A Visit with “The Belle of Amherst” in Red Bank NJ

Something special is afoot at Two River Theater in Red Bank, New Jersey, where Maureen Silliman is embodying Emily Dickinson in “The Belle of Amherst,” William Luce’s one-woman play about the enigmatic 19th Century poet. In the play, Dickinson (1830-1886) shares her thoughts, dreams, snippets of her poetry and even a recipe or two with groups of visitors that you could join before the play closes on May 5. That the reputedly reclusive Dickinson would have been so forthcoming is questionable; regardless, Ms. Silliman’s performance is touchingly sensitive as well as unflinchingly commanding – of the character, the play and, not incidentally, the wide expanse of Two River’s main-stage venue.

Maureen Silliman as Emily Dickinson [Photos: T. Charles Erickson]

Mr. Luce, now 87, has specialized in mostly solo-actor plays based on real people, among them John Barrymore, Zelda Fitzgerald and Charlotte Bronte, whose 1982 bio-play was written with Julie Harris in mind, as was the earlier “The Belle of Amherst” (1976).  Ms. Harris played “The Belle…” for many years, and comparisons to hers, which I saw in 2001, or to Joely Richardson’s off-Broadway revival (2014), would be presumptuous, but I do not recall either of theirs being as sprightly and energetic as Silliman’s. Nor as ingratiating – as if we really were guests in her home. Miraculously, Silliman is not dwarfed by Harry Feiner’s handsome set, which wants only for the kitchen sink. Her Emily is quite at home, roaming about in a manner that parallels her somewhat rambling narrative, an endearing quality – of both character and actor.

“Forgive me if I’m frightened,” Emily intones in her greeting. “I never see strangers.” Soon enough, we are not strangers. While her near-total withdrawal from social interaction is being increasingly questioned (see below), it frames the play’s characterization and challenges the actor to start there and draw Emily out to where she reveals some deeply-felt emotions, not all flattering. Ambivalence toward her domineering father, for example, is finally admitted, and her hyper-emotional reaction to a death in the family is piercing. Silliman’s immersion in that moment, with her back turned, quiets the auditorium to an eerie degree…into an empathetic stillness.

Largely unpublished during her lifetime, some 1800 of Dickinson’s poems were, um, liberated from her stash after her death by self-proclaimed “editor” Mabel Loomis Todd, who heavily edited their free (non-rhyming) verse and difficult (for the time) metaphors. It was not until 1955 that the poems were published as written. Interspersed with Emily’s personal ruminations about nature, family and mostly disappointing ‘outside’ relationships, the modest morsels of verse that Luce included flesh out the woman within the legend. It is not by chance that director Robert Rechnitz, long-time Professor of American Literature at Monmouth University and founder (with his wife Joan Rechnitz) of Two River Theater Company, was able to successfully balance the talents of poet Dickinson and actor Silliman.
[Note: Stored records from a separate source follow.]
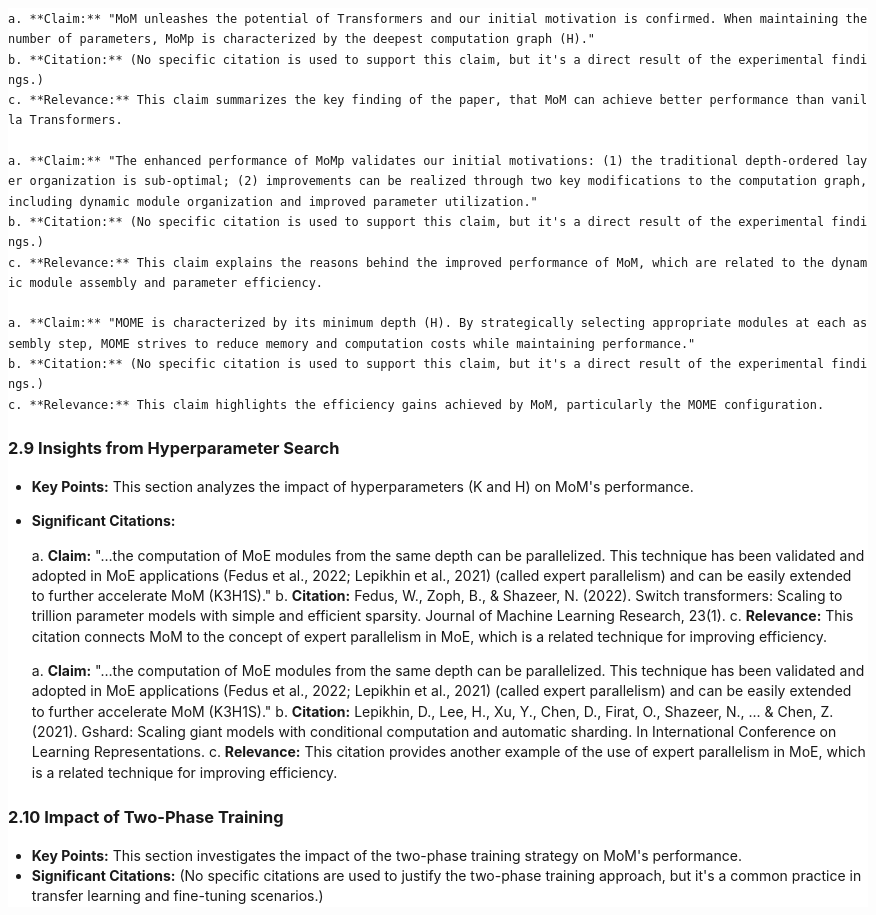     a. **Claim:** "MoM unleashes the potential of Transformers and our initial motivation is confirmed. When maintaining the number of parameters, MoMp is characterized by the deepest computation graph (H)."
    b. **Citation:** (No specific citation is used to support this claim, but it's a direct result of the experimental findings.)
    c. **Relevance:** This claim summarizes the key finding of the paper, that MoM can achieve better performance than vanilla Transformers.

    a. **Claim:** "The enhanced performance of MoMp validates our initial motivations: (1) the traditional depth-ordered layer organization is sub-optimal; (2) improvements can be realized through two key modifications to the computation graph, including dynamic module organization and improved parameter utilization."
    b. **Citation:** (No specific citation is used to support this claim, but it's a direct result of the experimental findings.)
    c. **Relevance:** This claim explains the reasons behind the improved performance of MoM, which are related to the dynamic module assembly and parameter efficiency.

    a. **Claim:** "MOME is characterized by its minimum depth (H). By strategically selecting appropriate modules at each assembly step, MOME strives to reduce memory and computation costs while maintaining performance."
    b. **Citation:** (No specific citation is used to support this claim, but it's a direct result of the experimental findings.)
    c. **Relevance:** This claim highlights the efficiency gains achieved by MoM, particularly the MOME configuration.


### 2.9 Insights from Hyperparameter Search

- **Key Points:** This section analyzes the impact of hyperparameters (K and H) on MoM's performance.
- **Significant Citations:**

    a. **Claim:** "…the computation of MoE modules from the same depth can be parallelized. This technique has been validated and adopted in MoE applications (Fedus et al., 2022; Lepikhin et al., 2021) (called expert parallelism) and can be easily extended to further accelerate MoM (K3H1S)."
    b. **Citation:** Fedus, W., Zoph, B., & Shazeer, N. (2022). Switch transformers: Scaling to trillion parameter models with simple and efficient sparsity. Journal of Machine Learning Research, 23(1).
    c. **Relevance:** This citation connects MoM to the concept of expert parallelism in MoE, which is a related technique for improving efficiency.

    a. **Claim:** "…the computation of MoE modules from the same depth can be parallelized. This technique has been validated and adopted in MoE applications (Fedus et al., 2022; Lepikhin et al., 2021) (called expert parallelism) and can be easily extended to further accelerate MoM (K3H1S)."
    b. **Citation:** Lepikhin, D., Lee, H., Xu, Y., Chen, D., Firat, O., Shazeer, N., ... & Chen, Z. (2021). Gshard: Scaling giant models with conditional computation and automatic sharding. In International Conference on Learning Representations.
    c. **Relevance:** This citation provides another example of the use of expert parallelism in MoE, which is a related technique for improving efficiency.


### 2.10 Impact of Two-Phase Training

- **Key Points:** This section investigates the impact of the two-phase training strategy on MoM's performance.
- **Significant Citations:**
    (No specific citations are used to justify the two-phase training approach, but it's a common practice in transfer learning and fine-tuning scenarios.)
         Early on, addressing us as members of her humankind family, Emily declares “I love you and you love me whether you know it or not.” After spending the next couple hours with this Emily Dickinson, we do indeed give her our love. With plenty left over for Maureen Silliman.
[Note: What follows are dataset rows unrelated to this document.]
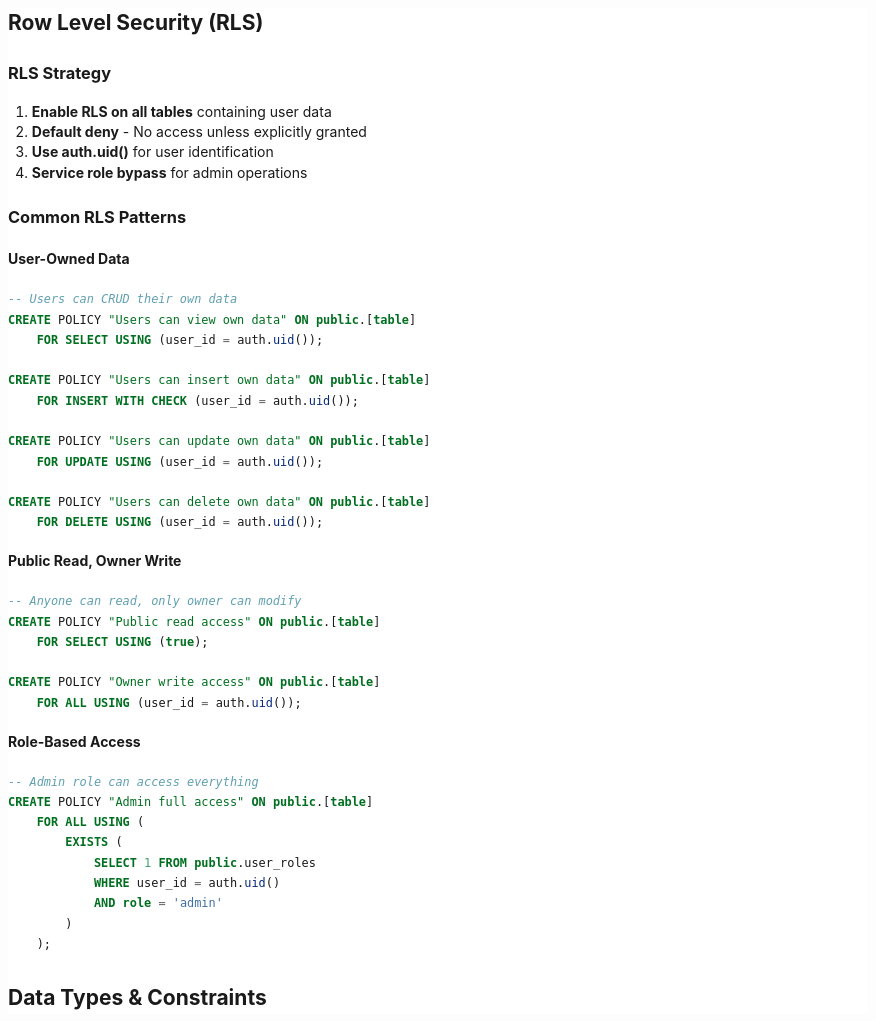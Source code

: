 ## Row Level Security (RLS)

### RLS Strategy
1. **Enable RLS on all tables** containing user data
2. **Default deny** - No access unless explicitly granted
3. **Use auth.uid()** for user identification
4. **Service role bypass** for admin operations

### Common RLS Patterns

#### User-Owned Data
```sql
-- Users can CRUD their own data
CREATE POLICY "Users can view own data" ON public.[table]
    FOR SELECT USING (user_id = auth.uid());

CREATE POLICY "Users can insert own data" ON public.[table]
    FOR INSERT WITH CHECK (user_id = auth.uid());

CREATE POLICY "Users can update own data" ON public.[table]
    FOR UPDATE USING (user_id = auth.uid());

CREATE POLICY "Users can delete own data" ON public.[table]
    FOR DELETE USING (user_id = auth.uid());
```

#### Public Read, Owner Write
```sql
-- Anyone can read, only owner can modify
CREATE POLICY "Public read access" ON public.[table]
    FOR SELECT USING (true);

CREATE POLICY "Owner write access" ON public.[table]
    FOR ALL USING (user_id = auth.uid());
```

#### Role-Based Access
```sql
-- Admin role can access everything
CREATE POLICY "Admin full access" ON public.[table]
    FOR ALL USING (
        EXISTS (
            SELECT 1 FROM public.user_roles
            WHERE user_id = auth.uid() 
            AND role = 'admin'
        )
    );
```

## Data Types & Constraints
Through Sunday May 5 at Two River Theater, Bridge avenue, Red Bank, NJ. Performances Wed & Thurs at 10AM (student matinees); Thurs & Fri at 8PM; Sat at 3 & 8; Sun at 3PM. For tickets ($40-$70): 732-345-1400 or online at www.tworivertheater.org

[Luce’s play stands as written, of course; but a recent movie, “Wild Nights with Emily,” casts a vastly different light on the poet. Purportedly based on a great deal of research, apparently deeper than Luce’s, the film portrays a more self-assured Emily and depicts the men in her life – her father, her brother and others – as feckless and unsupportive. The film also outs Emily as a Lesbian, which has long been rumored, romantically involved with her brother Austin’s wife, while the above mentioned “editor” Mabel Todd was getting it on with Austin. Clearly, either “Belle”or “Wild Nights” is revisionist. Take your pick.]